Revolution #195, March 14, 2010
International Women's Day, 2010
"If women of Iran can brave death and batons and torture, we can laugh and dance at a little rain!" Sunsara Taylor's call to march as the skies darkened captured the spirit of the defiant, inspiring and joyous rally and march—often through pouring rain—by 150-200 in celebration of International Women's Day in Los Angeles.
International Women's Day 2010—"Break the Chains! Unleash the Fury of Women as a Mighty Force for REVOLUTION!" was called by the International Women's Day Coalition and endorsed by over 20 groups and individuals.

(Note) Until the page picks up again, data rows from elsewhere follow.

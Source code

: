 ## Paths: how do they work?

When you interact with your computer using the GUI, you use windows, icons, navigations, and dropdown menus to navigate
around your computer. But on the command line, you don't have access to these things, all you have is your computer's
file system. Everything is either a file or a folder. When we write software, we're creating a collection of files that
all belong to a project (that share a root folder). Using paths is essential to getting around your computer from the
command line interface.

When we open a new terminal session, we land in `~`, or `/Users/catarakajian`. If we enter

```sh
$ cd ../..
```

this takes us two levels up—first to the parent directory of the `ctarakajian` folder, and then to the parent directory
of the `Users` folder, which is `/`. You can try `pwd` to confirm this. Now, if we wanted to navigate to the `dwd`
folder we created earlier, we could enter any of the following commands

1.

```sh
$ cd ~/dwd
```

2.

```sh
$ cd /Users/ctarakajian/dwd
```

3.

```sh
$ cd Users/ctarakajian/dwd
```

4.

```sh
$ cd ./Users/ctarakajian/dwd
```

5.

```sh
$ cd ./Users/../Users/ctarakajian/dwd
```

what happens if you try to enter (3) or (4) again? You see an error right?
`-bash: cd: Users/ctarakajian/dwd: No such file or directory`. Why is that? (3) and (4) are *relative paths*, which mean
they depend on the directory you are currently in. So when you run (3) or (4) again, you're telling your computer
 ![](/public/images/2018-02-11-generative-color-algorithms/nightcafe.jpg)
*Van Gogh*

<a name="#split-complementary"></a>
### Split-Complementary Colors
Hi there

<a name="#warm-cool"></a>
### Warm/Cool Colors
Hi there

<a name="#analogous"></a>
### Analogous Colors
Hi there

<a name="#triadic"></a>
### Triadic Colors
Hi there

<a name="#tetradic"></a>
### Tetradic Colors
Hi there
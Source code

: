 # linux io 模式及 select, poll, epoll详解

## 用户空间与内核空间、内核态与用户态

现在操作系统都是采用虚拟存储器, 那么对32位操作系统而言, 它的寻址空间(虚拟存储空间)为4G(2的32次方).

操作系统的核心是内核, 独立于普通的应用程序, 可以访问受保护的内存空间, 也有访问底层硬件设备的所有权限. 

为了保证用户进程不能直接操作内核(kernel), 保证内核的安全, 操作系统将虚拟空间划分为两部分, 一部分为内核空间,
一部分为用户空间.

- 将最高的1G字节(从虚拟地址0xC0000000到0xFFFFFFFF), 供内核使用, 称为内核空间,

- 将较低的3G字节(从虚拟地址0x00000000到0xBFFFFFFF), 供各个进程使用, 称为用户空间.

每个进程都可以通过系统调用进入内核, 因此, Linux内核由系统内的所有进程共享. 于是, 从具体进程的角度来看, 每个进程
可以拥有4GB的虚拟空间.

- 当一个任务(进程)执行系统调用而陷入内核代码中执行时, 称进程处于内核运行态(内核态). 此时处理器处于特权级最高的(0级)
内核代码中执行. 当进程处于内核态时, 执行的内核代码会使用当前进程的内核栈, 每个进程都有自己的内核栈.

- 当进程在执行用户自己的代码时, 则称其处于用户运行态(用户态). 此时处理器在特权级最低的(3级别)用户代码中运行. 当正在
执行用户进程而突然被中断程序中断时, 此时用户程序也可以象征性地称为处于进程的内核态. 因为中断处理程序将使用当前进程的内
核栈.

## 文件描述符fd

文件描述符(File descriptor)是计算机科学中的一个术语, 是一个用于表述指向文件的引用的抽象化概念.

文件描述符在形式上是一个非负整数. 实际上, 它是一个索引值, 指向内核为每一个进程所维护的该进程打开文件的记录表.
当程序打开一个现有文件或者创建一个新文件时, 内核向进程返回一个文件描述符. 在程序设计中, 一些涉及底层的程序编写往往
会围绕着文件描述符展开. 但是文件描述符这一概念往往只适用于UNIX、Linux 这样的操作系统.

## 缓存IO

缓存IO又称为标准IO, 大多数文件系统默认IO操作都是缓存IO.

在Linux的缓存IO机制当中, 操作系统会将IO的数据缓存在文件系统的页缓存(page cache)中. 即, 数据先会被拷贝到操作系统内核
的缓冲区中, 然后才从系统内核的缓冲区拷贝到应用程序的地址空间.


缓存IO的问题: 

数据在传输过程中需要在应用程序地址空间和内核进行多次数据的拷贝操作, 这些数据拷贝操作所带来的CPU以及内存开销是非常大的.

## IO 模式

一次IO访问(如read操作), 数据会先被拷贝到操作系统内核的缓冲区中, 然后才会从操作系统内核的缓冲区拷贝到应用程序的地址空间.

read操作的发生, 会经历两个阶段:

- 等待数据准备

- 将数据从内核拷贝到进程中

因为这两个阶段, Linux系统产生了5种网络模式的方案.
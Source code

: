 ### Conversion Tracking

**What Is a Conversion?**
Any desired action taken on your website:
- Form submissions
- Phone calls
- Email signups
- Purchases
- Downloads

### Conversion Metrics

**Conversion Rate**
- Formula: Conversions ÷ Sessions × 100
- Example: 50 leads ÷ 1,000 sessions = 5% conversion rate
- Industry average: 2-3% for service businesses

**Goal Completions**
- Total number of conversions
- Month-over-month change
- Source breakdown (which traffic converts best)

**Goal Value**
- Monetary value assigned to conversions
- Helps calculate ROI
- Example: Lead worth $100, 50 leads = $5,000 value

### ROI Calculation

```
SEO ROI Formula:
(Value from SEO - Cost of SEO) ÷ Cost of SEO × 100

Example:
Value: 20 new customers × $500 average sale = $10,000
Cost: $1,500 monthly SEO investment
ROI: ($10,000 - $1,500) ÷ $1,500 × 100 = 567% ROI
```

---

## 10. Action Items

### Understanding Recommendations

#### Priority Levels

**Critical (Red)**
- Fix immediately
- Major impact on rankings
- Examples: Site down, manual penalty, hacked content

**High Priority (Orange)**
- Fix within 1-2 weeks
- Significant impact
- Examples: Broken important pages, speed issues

This year's celebration took on special meaning: there was a palpable sense of standing shoulder to shoulder with the Iranian people—especially Iranian women—who've risen up against the hated, misogynist Islamic Republic and who "refuse to choose between the Islamic fundamentalist theocracy or U.S. imperialism, as they aim to bring into being a world without this oppression."
As people gathered, the chants reflected the mood: hatred of women's oppression and an intense desire to be rid of it: "Women, half of humanity—we'll fight until the whole world is free." "Women in Iran are catching hell, against this madness, it's right to rebel."
A diverse group of 25-30 Iranians were there—some veterans of the 1979 revolution, some from a new generation awakened to political life by the current uprising. Many students, women and men, turned out from universities, colleges and high schools in Los Angeles and the San Francisco Bay Area. For many of them it was their first IWD.
The rally took the energy and sense of global purpose and connection higher with a diverse blend of speakers and statements, including a powerful poem read by two young Iranian women in memory of a classmate murdered in the uprising; half-dozen students from the Critical Thinking Group at Cal State LA; the VP of Hollywood NOW, who delivered an impassioned call on behalf of women across the world; Nargis Khestoo, an Afghan-American student at UC Berkeley, who performed her spoken word piece—"I am woman hear me rooooooooooooooooooooar with a voice too loud to ignore...."
An Iranian representative of the March 8 Women's Organization (Iran-Afghanistan) declared, "Revolution is what we need, not one word more, not one word less" (in opposition to the slogan "Islamic Republic, not one word more, not one word less").
Sunsara Taylor spoke of the inspiration and hope people the world over should draw from the courageous uprising in Iran. She said one of the most hopeful things about this uprising is that there are communists within it—seeking to gain influence and give leadership so that this upsurge becomes not something that people will look back on in their old age as the "good old days," a "glimmer of light" in a still-repressive society—but as the beginning of a whole new world, of revolutionary successes first here, then there, until the whole world is liberated. She called on people to get into the revolution in this country, to be part of what the RCP calls "fighting the power, and transforming the people, for revolution."
The march through Westwood—with torches "lighting the way forward," was electrifying. 125 people took part—chanting, singing, and dancing. An Iranian woman turned her red scarf into a prop, ripping it off her head, waving it in the air, dancing and chanting, "Down with the Hejab!" Two students from Glendale, who'd never been to IWD, said, "We're telling everyone we know... it doesn't stop here."